### Your task:
Repeat the entries exactly as they stand.

### Dataset:
+-------+
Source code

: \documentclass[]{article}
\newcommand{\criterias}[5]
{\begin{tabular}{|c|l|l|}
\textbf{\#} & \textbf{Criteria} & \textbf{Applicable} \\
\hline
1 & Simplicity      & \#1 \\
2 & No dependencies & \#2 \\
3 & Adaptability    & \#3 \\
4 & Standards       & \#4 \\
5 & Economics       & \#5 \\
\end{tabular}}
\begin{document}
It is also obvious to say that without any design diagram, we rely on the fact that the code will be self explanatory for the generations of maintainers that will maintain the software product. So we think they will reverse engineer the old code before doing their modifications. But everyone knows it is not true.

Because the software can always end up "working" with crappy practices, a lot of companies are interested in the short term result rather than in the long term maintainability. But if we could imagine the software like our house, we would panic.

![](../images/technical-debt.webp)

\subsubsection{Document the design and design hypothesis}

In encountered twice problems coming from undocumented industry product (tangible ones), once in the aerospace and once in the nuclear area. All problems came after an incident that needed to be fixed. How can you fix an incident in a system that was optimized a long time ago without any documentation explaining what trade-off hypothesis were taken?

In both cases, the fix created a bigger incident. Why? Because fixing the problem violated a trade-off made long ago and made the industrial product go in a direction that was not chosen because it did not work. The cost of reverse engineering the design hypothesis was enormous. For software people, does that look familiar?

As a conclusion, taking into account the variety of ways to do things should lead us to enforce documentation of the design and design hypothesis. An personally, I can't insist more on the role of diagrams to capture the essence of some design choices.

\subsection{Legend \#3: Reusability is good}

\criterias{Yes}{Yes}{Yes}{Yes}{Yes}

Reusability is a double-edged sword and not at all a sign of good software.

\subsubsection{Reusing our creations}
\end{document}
+-------+
### Reply:
Source code

: \documentclass[]{article}
\newcommand{\criterias}[5]
{\begin{tabular}{|c|l|l|}
\textbf{\#} & \textbf{Criteria} & \textbf{Applicable} \\
\hline
1 & Simplicity      & \#1 \\
2 & No dependencies & \#2 \\
3 & Adaptability    & \#3 \\
4 & Standards       & \#4 \\
5 & Economics       & \#5 \\
\end{tabular}}
\begin{document}
It is also obvious to say that without any design diagram, we rely on the fact that the code will be self explanatory for the generations of maintainers that will maintain the software product. So we think they will reverse engineer the old code before doing their modifications. But everyone knows it is not true.

Because the software can always end up "working" with crappy practices, a lot of companies are interested in the short term result rather than in the long term maintainability. But if we could imagine the software like our house, we would panic.

![](../images/technical-debt.webp)

\subsubsection{Document the design and design hypothesis}

In encountered twice problems coming from undocumented industry product (tangible ones), once in the aerospace and once in the nuclear area. All problems came after an incident that needed to be fixed. How can you fix an incident in a system that was optimized a long time ago without any documentation explaining what trade-off hypothesis were taken?

In both cases, the fix created a bigger incident. Why? Because fixing the problem violated a trade-off made long ago and made the industrial product go in a direction that was not chosen because it did not work. The cost of reverse engineering the design hypothesis was enormous. For software people, does that look familiar?

As a conclusion, taking into account the variety of ways to do things should lead us to enforce documentation of the design and design hypothesis. An personally, I can't insist more on the role of diagrams to capture the essence of some design choices.

\subsection{Legend \#3: Reusability is good}

\criterias{Yes}{Yes}{Yes}{Yes}{Yes}

Reusability is a double-edged sword and not at all a sign of good software.

\subsubsection{Reusing our creations}
\end{document}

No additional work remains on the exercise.